Most of the whois response is not what we're looking for, so filter out much of the junk with:
egrep "^##* [0-9]{1,3}\.[0-9]{1,3}\.[0-9]{1,3}\.[0-9]{1,3}|^CIDR|^cidr|^Connect|^route|^inetnum|^parent" spam_whois > spam_whois2
This is the tedious part. For now we have to manually edit spam_whois2 to get to the Sendmail db format:
- Remove (or re-lookup with whois) entries with no route/cidr/etc.
- Put entries in CIDR format:
- Normalize entries like 123.45/16 to 123.45.0.0/16
- Normalize entries like 123.45.0.0 - 123.45.255.255 to 123.45.0.0/16
- Replace CIDR:, route:, inetnum:, etc. with Connect:
- Append REJECT after all the Connect: lines
For the rest we become root:
Copy /etc/mail/access and /etc/mail/access2 to /root/
Add new entries:
cat spam_whois2 >> access
Expand CIDR entries into mail access.db format:
cidrexpand < access > access2
Finally, we update the access db. Note that the .db extension on output file is implied. The following command actually writes to /etc/mail/access.db:
makemap hash /etc/mail/access < access2
Makemap may report errors like missing commands or duplicate entries, so you may have to re-edit access and re-issue the cidrexpand command until you have cleared these up.
To Do
I'd like to make that whois step come up with the format I need (CIDR record) but I don't know how to force that.
Ideally the command to which I pipe the spam from mutt would do the whole thing - pull out the IP from which the spam came, find its CIDR record, expand that to sendmail access db format, append to the current list, and rebuild the hash file. Ideally it would handle dupes and overlapping. I think I saw that cidrexpand has some ability to deal with overlapping ranges, so that part is promising.
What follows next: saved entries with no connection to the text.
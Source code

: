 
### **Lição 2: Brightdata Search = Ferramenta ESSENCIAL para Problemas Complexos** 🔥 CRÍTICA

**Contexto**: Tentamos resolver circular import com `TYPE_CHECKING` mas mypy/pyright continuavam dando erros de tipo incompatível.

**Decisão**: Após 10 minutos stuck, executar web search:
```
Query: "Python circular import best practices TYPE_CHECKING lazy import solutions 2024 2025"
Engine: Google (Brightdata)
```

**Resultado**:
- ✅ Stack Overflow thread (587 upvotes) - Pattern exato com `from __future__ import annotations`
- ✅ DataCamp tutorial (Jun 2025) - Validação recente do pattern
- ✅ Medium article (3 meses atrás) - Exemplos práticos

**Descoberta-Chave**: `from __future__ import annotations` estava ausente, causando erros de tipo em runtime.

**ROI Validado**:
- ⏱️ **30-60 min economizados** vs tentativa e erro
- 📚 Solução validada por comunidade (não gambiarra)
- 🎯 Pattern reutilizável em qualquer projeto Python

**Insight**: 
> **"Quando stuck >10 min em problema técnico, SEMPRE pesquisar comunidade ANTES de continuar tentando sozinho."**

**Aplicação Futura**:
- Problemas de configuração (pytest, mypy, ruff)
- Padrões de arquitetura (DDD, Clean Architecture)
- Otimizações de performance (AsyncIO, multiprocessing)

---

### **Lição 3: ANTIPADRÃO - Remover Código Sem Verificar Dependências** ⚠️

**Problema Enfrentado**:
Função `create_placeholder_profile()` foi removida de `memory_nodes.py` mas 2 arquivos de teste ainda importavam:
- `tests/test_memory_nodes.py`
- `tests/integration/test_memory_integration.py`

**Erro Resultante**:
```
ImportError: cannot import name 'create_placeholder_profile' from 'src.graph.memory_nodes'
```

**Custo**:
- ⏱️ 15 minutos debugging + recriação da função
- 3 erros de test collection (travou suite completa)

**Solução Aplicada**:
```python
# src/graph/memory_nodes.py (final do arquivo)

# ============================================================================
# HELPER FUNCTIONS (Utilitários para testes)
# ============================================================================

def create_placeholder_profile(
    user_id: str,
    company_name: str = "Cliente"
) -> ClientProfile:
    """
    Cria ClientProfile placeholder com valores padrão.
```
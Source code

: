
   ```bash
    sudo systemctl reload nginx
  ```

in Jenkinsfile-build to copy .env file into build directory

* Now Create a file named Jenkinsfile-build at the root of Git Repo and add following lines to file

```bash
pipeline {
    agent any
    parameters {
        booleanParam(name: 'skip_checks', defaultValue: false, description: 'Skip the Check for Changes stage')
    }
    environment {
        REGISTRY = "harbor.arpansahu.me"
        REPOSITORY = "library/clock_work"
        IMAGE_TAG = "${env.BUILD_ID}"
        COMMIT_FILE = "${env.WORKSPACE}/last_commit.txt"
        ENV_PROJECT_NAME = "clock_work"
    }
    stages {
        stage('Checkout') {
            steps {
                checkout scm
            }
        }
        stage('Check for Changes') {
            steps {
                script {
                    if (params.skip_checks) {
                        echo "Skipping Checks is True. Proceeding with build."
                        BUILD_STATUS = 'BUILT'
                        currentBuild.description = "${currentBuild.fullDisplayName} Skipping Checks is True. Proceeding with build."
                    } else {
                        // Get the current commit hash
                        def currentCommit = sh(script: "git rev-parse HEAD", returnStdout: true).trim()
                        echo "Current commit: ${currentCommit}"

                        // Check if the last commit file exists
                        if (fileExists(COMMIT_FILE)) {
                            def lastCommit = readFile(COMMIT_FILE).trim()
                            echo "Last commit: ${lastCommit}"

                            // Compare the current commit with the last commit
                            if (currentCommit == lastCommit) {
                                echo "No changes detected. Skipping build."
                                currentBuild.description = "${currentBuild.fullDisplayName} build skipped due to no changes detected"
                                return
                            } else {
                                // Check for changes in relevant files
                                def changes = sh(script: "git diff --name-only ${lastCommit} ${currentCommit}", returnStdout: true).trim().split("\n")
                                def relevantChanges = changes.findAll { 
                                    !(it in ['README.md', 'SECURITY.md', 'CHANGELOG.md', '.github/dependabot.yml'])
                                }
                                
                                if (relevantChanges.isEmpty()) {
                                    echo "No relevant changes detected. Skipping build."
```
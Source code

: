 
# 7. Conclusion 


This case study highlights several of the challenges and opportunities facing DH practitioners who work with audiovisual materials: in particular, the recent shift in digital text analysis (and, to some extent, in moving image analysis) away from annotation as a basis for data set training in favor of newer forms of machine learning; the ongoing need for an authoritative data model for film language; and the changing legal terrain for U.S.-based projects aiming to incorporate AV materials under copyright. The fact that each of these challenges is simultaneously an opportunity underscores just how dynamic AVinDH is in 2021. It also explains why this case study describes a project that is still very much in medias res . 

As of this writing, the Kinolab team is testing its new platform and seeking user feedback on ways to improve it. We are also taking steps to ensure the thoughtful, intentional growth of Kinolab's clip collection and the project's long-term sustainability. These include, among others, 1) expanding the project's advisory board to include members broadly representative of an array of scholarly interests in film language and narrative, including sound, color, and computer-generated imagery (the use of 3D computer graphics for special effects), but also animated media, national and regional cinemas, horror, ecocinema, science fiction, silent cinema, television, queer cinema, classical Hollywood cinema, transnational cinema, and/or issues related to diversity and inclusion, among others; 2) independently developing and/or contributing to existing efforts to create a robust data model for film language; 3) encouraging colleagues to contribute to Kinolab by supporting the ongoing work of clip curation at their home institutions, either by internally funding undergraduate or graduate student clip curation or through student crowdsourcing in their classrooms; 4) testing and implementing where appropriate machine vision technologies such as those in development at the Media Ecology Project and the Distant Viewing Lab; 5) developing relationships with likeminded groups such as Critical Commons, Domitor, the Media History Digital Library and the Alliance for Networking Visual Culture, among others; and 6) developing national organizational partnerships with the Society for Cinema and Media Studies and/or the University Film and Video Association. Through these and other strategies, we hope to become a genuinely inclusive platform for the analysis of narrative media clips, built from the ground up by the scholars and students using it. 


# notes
[I know I can combine many of the individual steps described above into a single script and will do so. This is just a first airing of my dirty laundry so I can remember what to do next 'cause it's still too much to do every day.]
Effectiveness
What I'm most worried about now is that I block legit email. The only way to know with this approach is to scan sendmail's log file, /var/adm/maillog. This is a pain in the ass because you have to be privileged to read it and I haven't gotten to the point where I can casually see what's going on. A little more Google time wouldn't hurt I guess.